On Saturday April 1, [email protected] wrote:
> Andrea Arcangeli <[email protected]> wrote:
> >
> > Hello,
> > 
> > Just a reminder, the below patch should be applied to mainline (it's
> > still missing according to my log).
> > 
> 
> There's basically no description of what the patch does here.  Patches
> which turn up in the middle of an email discussion tend to not get applied.
> Normally someone will send a new patch with a reworked description once the
> discussion has come to a conclusion.

I'll give it a go.  See below.

> 
> > 
> > I seem to remember I asked explanations on the "was_dirty" code in my
> > first email on the subject (before noticing you also worked on the nfs
> > part about at the same time ;), but I didn't get any answer.
> 
> It's all there in bk somewhere ;)
> 
> ftp://ftp.kernel.org/pub/linux/kernel/people/akpm/patches/2.6/2.6.10-rc1/2.6.10-rc1-mm1/broken-out/invalidate_inode_pages-mmap-coherency-fix.patch
> 
> > I didn't check if this fixes the testcase, patch still untested sorry.
> > 
> 
> Did it?

Yep.

> 
> What was the testcase?

Olaf Kirch had something that we can dig up.

> 
> Two separate things are happening here.
> 
> a) We go all the way to the end of the range even if something went
>    wrong partway through.  Why?

"wrong" is not well defined in this context.  More precisely, the goal
of invalidate_inode_pages2 is to ensure that future reads are not
satisfied by the page cache.  The failure of invalidate_complete_page
does not necessarily imply that gaol has failed.  See changelog for
more discussion.

> 
> b) Remove the was_dirty logic.

This was a big problem.  Removing dirty data from the page_cache
before it has been written out causes data corruption.
The fact that nfs how has a ->releasepage which will fail
appropriately means that this isn't such a problem for nfs.  However
clearing and then possibly setting the flag back doesn't seem like a
race-free thing to do...

> 
>    That's there to address the unmap-dirtyied-the-page-and-buffers
>    problem described in the above changelog.  If that can happen then this
>    patch will end up giving us a page which is marked clean but which in
>    fact has dirty buffers.

So don't mark the page clean until the buffers are clean?
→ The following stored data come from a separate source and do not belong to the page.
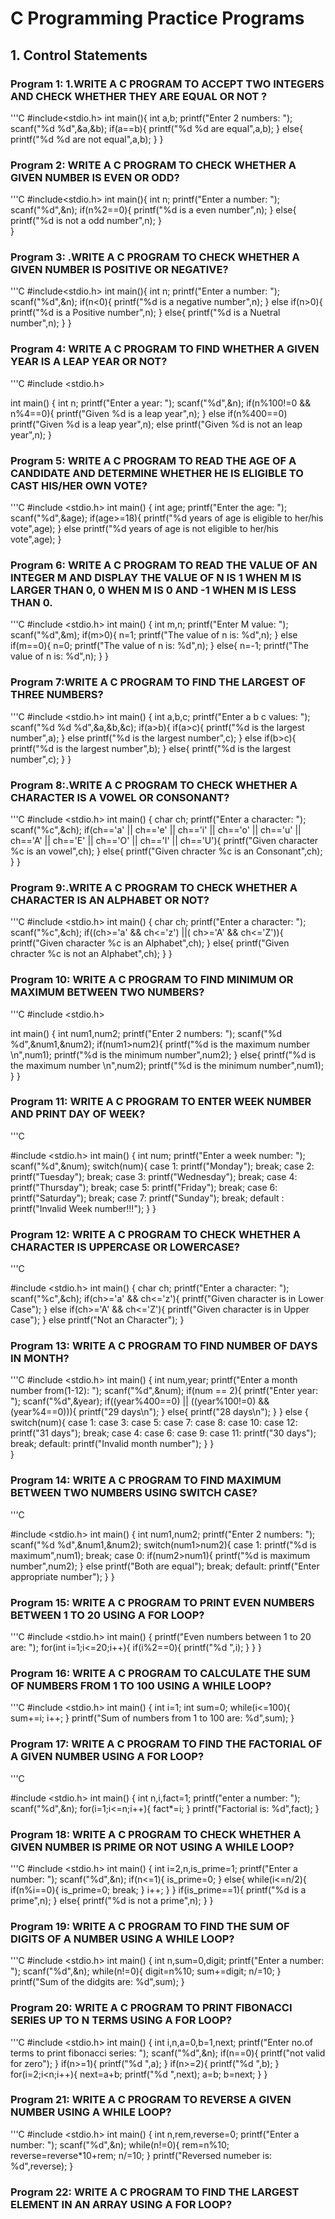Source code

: # C Programming Practice Programs

## 1. Control Statements

### Program 1: 1.WRITE A C PROGRAM TO ACCEPT TWO INTEGERS AND CHECK WHETHER THEY ARE EQUAL OR NOT ?
'''C
#include<stdio.h>
int main(){
    int a,b;
    printf("Enter 2 numbers: ");
    scanf("%d %d",&a,&b);
    if(a==b){
        printf("%d %d are equal",a,b);
    }
    else{
        printf("%d %d are not equal",a,b);
    } 
}

### Program 2: WRITE A C PROGRAM TO CHECK WHETHER A GIVEN NUMBER IS EVEN OR ODD?

'''C
#include<stdio.h>
int main(){
    int n;
    printf("Enter a number: ");
    scanf("%d",&n);
    if(n%2==0){
        printf("%d is a even number",n);
    }
    else{
        printf("%d is not a odd number",n);
    }  
}

### Program 3: .WRITE A C PROGRAM TO CHECK WHETHER A GIVEN NUMBER IS POSITIVE OR NEGATIVE?

'''C
#include<stdio.h>
int main(){
    int n;
    printf("Enter a number: ");
    scanf("%d",&n);
    if(n<0){
        printf("%d is a negative number",n);
    }
    else if(n>0){
        printf("%d is a Positive number",n);
    }
    else{
        printf("%d is a Nuetral number",n);
    }
}

### Program 4: WRITE A C PROGRAM TO FIND WHETHER A GIVEN YEAR IS A LEAP YEAR OR NOT?

'''C
#include <stdio.h>

int main()
{
    int n;
    printf("Enter a year: ");
    scanf("%d",&n);
    if(n%100!=0 && n%4==0){
        printf("Given %d is a leap year",n);
    }
    else if(n%400==0)
    printf("Given %d is a leap year",n);
    else
    printf("Given %d is not an leap year",n);
}

### Program 5: WRITE A C PROGRAM TO READ THE AGE OF A CANDIDATE AND DETERMINE WHETHER HE IS ELIGIBLE TO CAST HIS/HER OWN VOTE?

'''C
#include <stdio.h>
int main()
{
    int age;
    printf("Enter the age: ");
    scanf("%d",&age);
    if(age>=18){
        printf("%d years of age is eligible to her/his vote",age);
    }
    else
    printf("%d years of age is not eligible to her/his vote",age);
}

### Program 6: WRITE A C PROGRAM TO READ THE VALUE OF AN INTEGER M AND DISPLAY THE VALUE OF N IS 1 WHEN M IS LARGER THAN 0, 0 WHEN M IS 0 AND -1 WHEN M IS LESS THAN 0.

'''C
#include <stdio.h>
int main()
{
    int m,n;
    printf("Enter M value: ");
    scanf("%d",&m);
    if(m>0){
        n=1;
        printf("The value of n is: %d",n);
    }
    else if(m==0){
        n=0;
        printf("The value of n is: %d",n);
    }
    else{
        n=-1;
        printf("The value of n is: %d",n);
    }
}

### Program 7:WRITE A C PROGRAM TO FIND THE LARGEST OF THREE NUMBERS?

'''C
#include <stdio.h>
int main()
{
    int a,b,c;
    printf("Enter a b c values: ");
    scanf("%d %d %d",&a,&b,&c);
    if(a>b){
        if(a>c){
            printf("%d is the largest number",a);
        }
        else
        printf("%d is the largest number",c);
    }
    else if(b>c){
        printf("%d is the largest number",b);
    }
    else{
        printf("%d is the largest number",c);
    }
}

### Program 8:.WRITE A C PROGRAM TO CHECK WHETHER A CHARACTER IS A VOWEL OR CONSONANT?

'''C
#include <stdio.h>
int main()
{
    char ch;
    printf("Enter a character: ");
    scanf("%c",&ch);
    if(ch=='a' || ch=='e' || ch=='i' || ch=='o' || ch=='u' || ch=='A' || ch=='E' || ch=='O' || ch=='I' || ch=='U'){
        printf("Given character %c is an vowel",ch);
    }
    else{
        printf("Given chracter %c is an Consonant",ch);
    }
}

### Program 9:.WRITE A C PROGRAM TO CHECK WHETHER A CHARACTER IS AN ALPHABET OR NOT?

'''C
#include <stdio.h>
int main()
{
    char ch;
    printf("Enter a character: ");
    scanf("%c",&ch);
    if((ch>='a' && ch<='z') ||( ch>='A' && ch<='Z')){
        printf("Given character %c is an Alphabet",ch);
    }
    else{
        printf("Given chracter %c is not an Alphabet",ch);
    }
}

### Program 10: WRITE A C PROGRAM TO FIND MINIMUM OR MAXIMUM BETWEEN TWO NUMBERS?

'''C
#include <stdio.h>

int main()
{
    int num1,num2;
    printf("Enter 2 numbers: ");
    scanf("%d %d",&num1,&num2);
    if(num1>num2){
        printf("%d is the maximum number \n",num1);
        printf("%d is the minimum number",num2);
    }
    else{
        printf("%d is the maximum number \n",num2);
        printf("%d is the minimum number",num1);
    }
}

### Program 11: WRITE A C PROGRAM TO ENTER WEEK NUMBER AND PRINT DAY OF WEEK?

'''C

#include <stdio.h>
int main()
{
    int num;
    printf("Enter a week number: ");
    scanf("%d",&num);
    switch(num){
        case 1:
        printf("Monday");
        break;
        case 2:
        printf("Tuesday");
        break;
        case 3:
        printf("Wednesday");
        break;
        case 4:
        printf("Thursday");
        break;
        case 5:
        printf("Friday");
        break;
        case 6:
        printf("Saturday");
        break;
        case 7:
        printf("Sunday");
        break;
        default :
        printf("Invalid Week number!!!");
    }
}

### Program 12: WRITE A C PROGRAM TO CHECK WHETHER A CHARACTER IS UPPERCASE OR LOWERCASE?

'''C

#include <stdio.h>
int main()
{
    char ch;
    printf("Enter a character: ");
    scanf("%c",&ch);
    if(ch>='a' && ch<='z'){
        printf("Given character is in Lower Case");
    }
    else if(ch>='A' && ch<='Z'){
        printf("Given character is in Upper case");
    }
    else
    printf("Not an Character");
}

### Program 13: WRITE A C PROGRAM TO FIND NUMBER OF DAYS IN MONTH?

'''C
#include <stdio.h>
int main()
{
    int num,year;
    printf("Enter a month number from(1-12): ");
    scanf("%d",&num);
    if(num == 2){
        printf("Enter year: ");
        scanf("%d",&year);
        if((year%400==0) || ((year%100!=0) && (year%4==0))){
            printf("29 days\n");
        }
        else{
            printf("28 days\n");
        }
    }
    else {
        switch(num){
            case 1:
            case 3:
            case 5:
            case 7:
            case 8:
            case 10:
            case 12:
            printf("31 days");
            break;
            case 4:
            case 6:
            case 9:
            case 11:
            printf("30 days");
            break;
            default:
            printf("Invalid month number");
        }
    }  
}

### Program 14: WRITE A C PROGRAM TO FIND MAXIMUM BETWEEN TWO NUMBERS USING SWITCH CASE?

'''C

#include <stdio.h>
int main()
{
    int num1,num2;
    printf("Enter 2 numbers: ");
    scanf("%d %d",&num1,&num2);
    switch(num1>num2){
        case 1:
        printf("%d is maximum",num1);
        break;
        case 0:
        if(num2>num1){
            printf("%d is maximum number",num2);
        }
        else
        printf("Both are equal");
        break;
        default:
        printf("Enter appropriate number");
    }
}

### Program 15: WRITE A C PROGRAM TO PRINT EVEN NUMBERS BETWEEN 1 TO 20 USING A FOR LOOP?

'''C
#include <stdio.h>
int main()
{
    printf("Even numbers between 1 to 20 are: ");
    for(int i=1;i<=20;i++){
        if(i%2==0){
            printf("%d ",i);
        }
    }
}

### Program 16: WRITE A C PROGRAM TO CALCULATE THE SUM OF NUMBERS FROM 1 TO 100 USING A WHILE LOOP?

'''C
#include <stdio.h>
int main()
{
    int i=1;
    int sum=0;
    while(i<=100){
        sum+=i;
        i++;
    }
    printf("Sum of numbers from 1 to 100 are: %d",sum);
}

### Program 17: WRITE A C PROGRAM TO FIND THE FACTORIAL OF A GIVEN NUMBER USING A FOR LOOP?

'''C

#include <stdio.h>
int main()
{
    int n,i,fact=1;
    printf("enter a number: ");
    scanf("%d",&n);
    for(i=1;i<=n;i++){
        fact*=i;
    }
    printf("Factorial is: %d",fact);
}

### Program 18: WRITE A C PROGRAM TO CHECK WHETHER A GIVEN NUMBER IS PRIME OR NOT USING A WHILE LOOP?

'''C
#include <stdio.h>
int main()
{
   int i=2,n,is_prime=1;
   printf("Enter a number: ");
   scanf("%d",&n);
   if(n<=1){
       is_prime=0;
   }
   else{
       while(i<=n/2){
           if(n%i==0){
               is_prime=0;
               break;
           }
           i++;
       }
   }
   if(is_prime==1){
       printf("%d is a prime",n);
   }
   else{
       printf("%d is not a prime",n);
   }
}

### Program 19: WRITE A C PROGRAM TO FIND THE SUM OF DIGITS OF A NUMBER USING A WHILE LOOP?

'''C
#include <stdio.h>
int main()
{
    int n,sum=0,digit;
    printf("Enter a number: ");
    scanf("%d",&n);
    while(n!=0){
        digit=n%10;
        sum+=digit;
        n/=10;
    }
    printf("Sum of the didgits are: %d",sum);
}

### Program 20: WRITE A C PROGRAM TO PRINT FIBONACCI SERIES UP TO N TERMS USING A FOR LOOP?

'''C
#include <stdio.h>
int main()
{
    int i,n,a=0,b=1,next;
    printf("Enter no.of terms to print fibonacci series: ");
    scanf("%d",&n);
    if(n==0){
        printf("not valid for zero");
    }
    if(n>=1){
        printf("%d ",a);
    }
    if(n>=2){
        printf("%d ",b);
    }
    for(i=2;i<n;i++){
            next=a+b;
            printf("%d ",next);
            a=b;
            b=next;
    }
}

### Program 21: WRITE A C PROGRAM TO REVERSE A GIVEN NUMBER USING A WHILE LOOP?

'''C
#include <stdio.h>
int main()
{
    int n,rem,reverse=0;
    printf("Enter a number: ");
    scanf("%d",&n);
    while(n!=0){
        rem=n%10;
        reverse=reverse*10+rem;
        n/=10;
    }
    printf("Reversed numeber is: %d",reverse);
}

### Program 22: WRITE A C PROGRAM TO FIND THE LARGEST ELEMENT IN AN ARRAY USING A FOR LOOP?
You will note the my changelog entry isn't completely definitive: it
leaves some questions unanswered.  So maybe the discussion is still
ongoing, and input is welcome.

NeilBrown

-------------------------------------
Fix problems with invalidate_inode_pages2{,_range}

invalidate_inode_page2 (or the _range version) is called to ensure
that future read requests will not be satisfied from the page cache,
but rather will cause data to be retrieved from whatever storage the
filesystem (host?) uses.

There are two general cases where it is used.
 1/ Network filesystem which determine that the cache is, or may be,
   out of date.  9p calls it after a write.  nfs calls it in
    nfs_revalidate_mapping which is called when any other piece of code
    decides that the data in the page cache might be out of date.
 2/ When directIO has performed a write bypassing the cache.  In this case
     the cache is clearly out of date and must be purged.


There are two ways the future reads can be disabled.  One is by removing
pages from the cache, and the other is by flagging them as not having
valid data (clear PG_uptodate).  The former is preferred.

There is a potential difficulty if a page is dirty.  This can happen
even if the mapping is flushed before the invalidate begins, as there
is generally no exclusion between the invalidate and write calls.  If
a page is found to be dirty is cannot be removed as this would result in
data loss.  We could clear the PG_uptodate bit however instead of
doing this in the generic code, it is left to the filesystem to do.
i.e. every page is passed to ->releasepage (if the Private flag is set).

The filesystem should do anything that is necessary to ensure that a
future read will not be served from the cache.

The current code is wrong in two respects.

 - it clears the 'dirty' bit without actually saving the data.  This
   can result in data loss (though if ->releasepage fails, which it
   probably would, the flag gets restored).
 - it gives up after the first ->releasepage call that fails.  This is
   inappropriate as a failure of ->releasepage doesn't mean that a
   subsequent read will return data from the cache, and so it doesn't 
   mean that the purpose of invalidate_inode_page2 has failed.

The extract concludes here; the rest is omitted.